Après avoir réfléchi aux défis et à l’évolution nécessaires, le gouvernement met de l’avant une nouvelle vision pour une approche efficace en matière de services de police pour les Canadiens et Canadiennes.
L’impératif d’évoluer dans notre manière d’aborder les services de police
Les menaces ayant émergé au vingt-et-unième siècle, comme le terrorisme, l’ingérence étrangère, le crime organisé et l’extrémisme violent, se fondent les unes dans les autres pour produire des phénomènes comme l’utilisation criminelle des hypertrucages, dont la détection nécessite des compétences et stratégies nouvelles. Ces menaces sont persistantes (et souvent en progression), évoluent en fonction des tendances technologiques, géopolitiques et sociétales et se complexifient, impliquant de multiples auteurs de menace (étatiques et non étatiques) qui transcendent les frontières. L’écart grandissant entre les capacités technologiques des auteurs de menaces et les contre-mesures à la disposition des forces de l’ordre – tous ordres de gouvernement confondus – est au cœur du caractère mouvant du tableau de menace. Combler cet écart est essentiel pour contrer les menaces les plus graves envers le Canada.

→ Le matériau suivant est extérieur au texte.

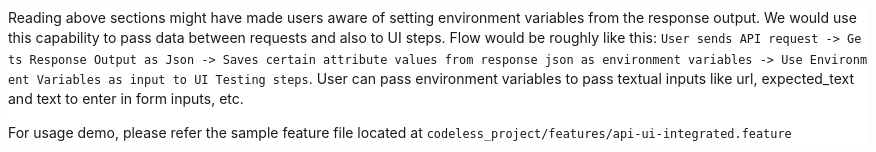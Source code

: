 Reading above sections might have made users aware of setting environment variables from the response output. We would use this capability to pass data between requests and also to UI steps. Flow would be roughly like this: `User sends API request -> Gets Response Output as Json -> Saves certain attribute values from response json as environment variables -> Use Environment Variables as input to UI Testing steps`. User can pass environment variables to pass textual inputs like url, expected_text and text to enter in form inputs, etc. 

For usage demo, please refer the sample feature file located at `codeless_project/features/api-ui-integrated.feature`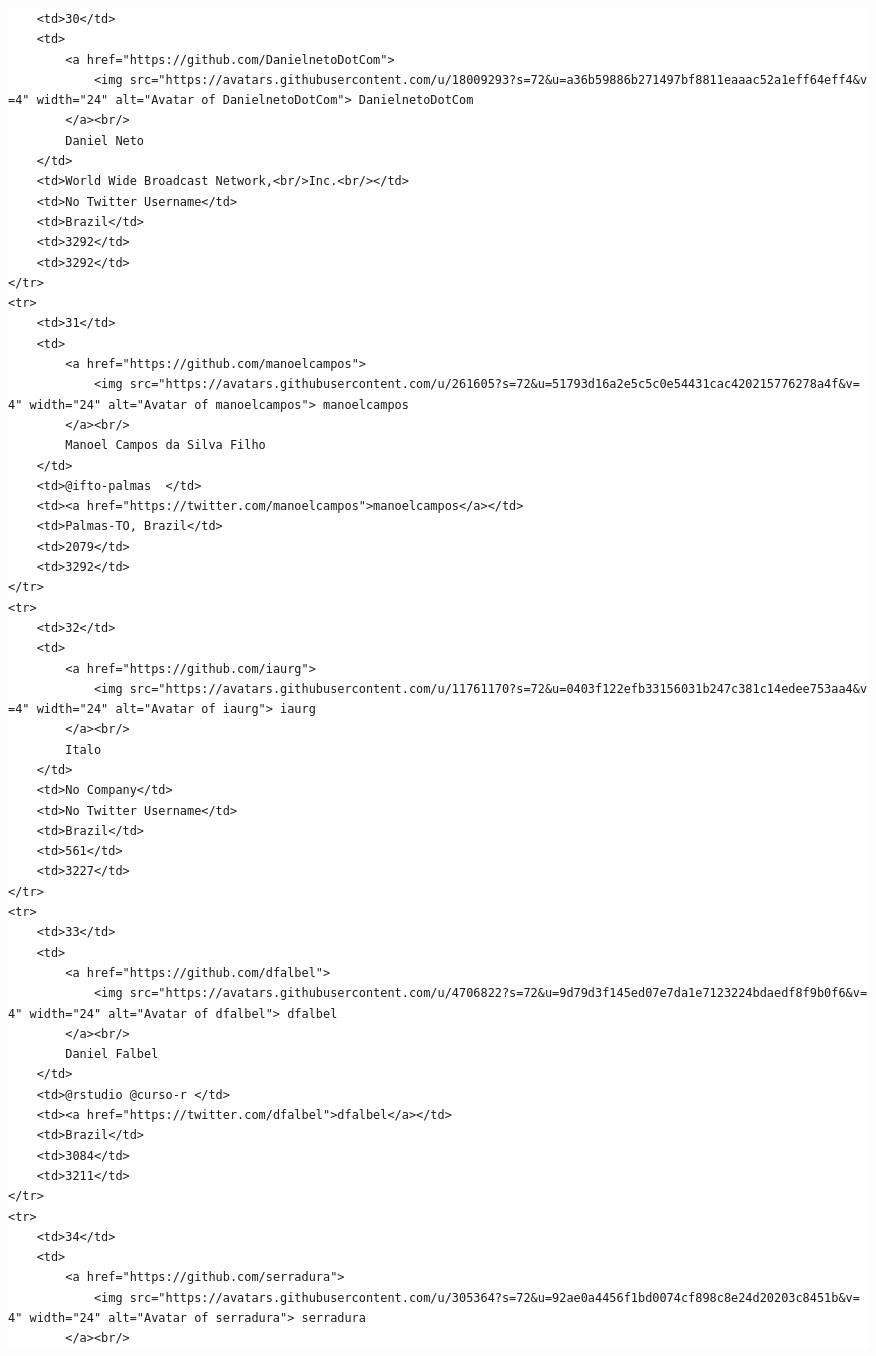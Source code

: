 		<td>30</td>
		<td>
			<a href="https://github.com/DanielnetoDotCom">
				<img src="https://avatars.githubusercontent.com/u/18009293?s=72&u=a36b59886b271497bf8811eaaac52a1eff64eff4&v=4" width="24" alt="Avatar of DanielnetoDotCom"> DanielnetoDotCom
			</a><br/>
			Daniel Neto
		</td>
		<td>World Wide Broadcast Network,<br/>Inc.<br/></td>
		<td>No Twitter Username</td>
		<td>Brazil</td>
		<td>3292</td>
		<td>3292</td>
	</tr>
	<tr>
		<td>31</td>
		<td>
			<a href="https://github.com/manoelcampos">
				<img src="https://avatars.githubusercontent.com/u/261605?s=72&u=51793d16a2e5c5c0e54431cac420215776278a4f&v=4" width="24" alt="Avatar of manoelcampos"> manoelcampos
			</a><br/>
			Manoel Campos da Silva Filho
		</td>
		<td>@ifto-palmas  </td>
		<td><a href="https://twitter.com/manoelcampos">manoelcampos</a></td>
		<td>Palmas-TO, Brazil</td>
		<td>2079</td>
		<td>3292</td>
	</tr>
	<tr>
		<td>32</td>
		<td>
			<a href="https://github.com/iaurg">
				<img src="https://avatars.githubusercontent.com/u/11761170?s=72&u=0403f122efb33156031b247c381c14edee753aa4&v=4" width="24" alt="Avatar of iaurg"> iaurg
			</a><br/>
			Italo
		</td>
		<td>No Company</td>
		<td>No Twitter Username</td>
		<td>Brazil</td>
		<td>561</td>
		<td>3227</td>
	</tr>
	<tr>
		<td>33</td>
		<td>
			<a href="https://github.com/dfalbel">
				<img src="https://avatars.githubusercontent.com/u/4706822?s=72&u=9d79d3f145ed07e7da1e7123224bdaedf8f9b0f6&v=4" width="24" alt="Avatar of dfalbel"> dfalbel
			</a><br/>
			Daniel Falbel
		</td>
		<td>@rstudio @curso-r </td>
		<td><a href="https://twitter.com/dfalbel">dfalbel</a></td>
		<td>Brazil</td>
		<td>3084</td>
		<td>3211</td>
	</tr>
	<tr>
		<td>34</td>
		<td>
			<a href="https://github.com/serradura">
				<img src="https://avatars.githubusercontent.com/u/305364?s=72&u=92ae0a4456f1bd0074cf898c8e24d20203c8451b&v=4" width="24" alt="Avatar of serradura"> serradura
			</a><br/>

Le message est clair : les structures et les modèles de ressourcement statiques communs aux forces publiques dans tout le pays ne sont pas adaptés à la nature complexe, changeante et transfrontalière des menaces d’aujourd’hui. Bien que grâce aux efforts déployés en ce sens les forces de l’ordre commencent à gagner en résilience et en flexibilité, les municipalités, les provinces et le gouvernement fédéral doivent continuer à remettre en question les méthodes traditionnelles. Il nous faut délaisser la mentalité d’un passé caractérisé par l’information en vases clos, les pénuries de ressources et les ententes de dernière minute. Tous les ordres de gouvernement doivent prendre une part de responsabilité si nous voulons, collectivement, affronter les nouvelles menaces auxquelles fait face le Canada.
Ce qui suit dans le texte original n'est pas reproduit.